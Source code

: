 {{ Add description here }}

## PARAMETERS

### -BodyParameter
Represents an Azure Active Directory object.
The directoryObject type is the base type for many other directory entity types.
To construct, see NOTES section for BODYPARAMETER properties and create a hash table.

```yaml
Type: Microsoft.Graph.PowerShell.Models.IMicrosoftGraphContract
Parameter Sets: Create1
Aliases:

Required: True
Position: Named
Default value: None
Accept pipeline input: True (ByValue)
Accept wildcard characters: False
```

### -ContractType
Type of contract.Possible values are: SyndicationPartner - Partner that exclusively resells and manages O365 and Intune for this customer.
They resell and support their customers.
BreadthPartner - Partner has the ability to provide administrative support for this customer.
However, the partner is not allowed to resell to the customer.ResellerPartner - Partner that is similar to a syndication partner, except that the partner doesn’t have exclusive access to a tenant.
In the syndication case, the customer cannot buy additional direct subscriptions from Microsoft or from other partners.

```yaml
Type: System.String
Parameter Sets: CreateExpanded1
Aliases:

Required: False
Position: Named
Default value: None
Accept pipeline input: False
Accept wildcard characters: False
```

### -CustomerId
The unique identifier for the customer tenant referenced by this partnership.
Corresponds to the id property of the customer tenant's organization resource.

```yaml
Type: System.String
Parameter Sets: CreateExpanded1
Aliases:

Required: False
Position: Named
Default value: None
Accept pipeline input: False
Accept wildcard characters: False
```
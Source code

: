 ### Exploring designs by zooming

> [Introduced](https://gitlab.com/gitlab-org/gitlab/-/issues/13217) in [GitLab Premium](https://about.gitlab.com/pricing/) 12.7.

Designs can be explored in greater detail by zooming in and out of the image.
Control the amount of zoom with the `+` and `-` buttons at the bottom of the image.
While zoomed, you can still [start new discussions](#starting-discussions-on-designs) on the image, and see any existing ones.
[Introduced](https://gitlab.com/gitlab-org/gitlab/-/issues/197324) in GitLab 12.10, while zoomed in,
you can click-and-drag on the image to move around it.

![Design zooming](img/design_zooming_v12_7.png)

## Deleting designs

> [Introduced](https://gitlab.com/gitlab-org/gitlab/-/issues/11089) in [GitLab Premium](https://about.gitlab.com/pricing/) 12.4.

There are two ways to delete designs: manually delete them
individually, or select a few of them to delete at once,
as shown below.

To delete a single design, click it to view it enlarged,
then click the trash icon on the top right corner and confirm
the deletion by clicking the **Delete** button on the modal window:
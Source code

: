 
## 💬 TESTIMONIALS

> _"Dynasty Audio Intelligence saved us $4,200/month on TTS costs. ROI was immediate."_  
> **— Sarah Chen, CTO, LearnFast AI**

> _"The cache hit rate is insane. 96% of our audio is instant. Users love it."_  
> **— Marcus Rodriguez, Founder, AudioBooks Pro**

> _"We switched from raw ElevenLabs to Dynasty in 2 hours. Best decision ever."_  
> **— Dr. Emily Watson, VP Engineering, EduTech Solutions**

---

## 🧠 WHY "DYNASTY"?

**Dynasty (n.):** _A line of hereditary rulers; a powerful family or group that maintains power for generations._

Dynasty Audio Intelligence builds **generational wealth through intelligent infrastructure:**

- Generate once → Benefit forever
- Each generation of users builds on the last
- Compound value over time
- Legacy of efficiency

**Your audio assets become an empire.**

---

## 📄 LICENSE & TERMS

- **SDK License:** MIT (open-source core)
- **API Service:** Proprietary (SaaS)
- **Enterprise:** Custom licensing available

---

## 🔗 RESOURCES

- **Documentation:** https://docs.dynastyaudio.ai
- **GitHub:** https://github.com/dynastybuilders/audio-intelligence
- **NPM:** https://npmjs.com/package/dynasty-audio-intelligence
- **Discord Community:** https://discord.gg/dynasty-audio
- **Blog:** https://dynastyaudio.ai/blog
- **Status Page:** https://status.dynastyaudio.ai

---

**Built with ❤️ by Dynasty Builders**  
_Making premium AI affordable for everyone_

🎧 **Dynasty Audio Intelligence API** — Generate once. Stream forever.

* * * * * * *

■ EXERCISE: Return, from the data, each line where the string "that" occurs.

■ FINISHED TASK:
Type of contract.Possible values are: SyndicationPartner - Partner that exclusively resells and manages O365 and Intune for this customer.
However, the partner is not allowed to resell to the customer.ResellerPartner - Partner that is similar to a syndication partner, except that the partner doesn’t have exclusive access to a tenant.
**Dynasty (n.):** _A line of hereditary rulers; a powerful family or group that maintains power for generations._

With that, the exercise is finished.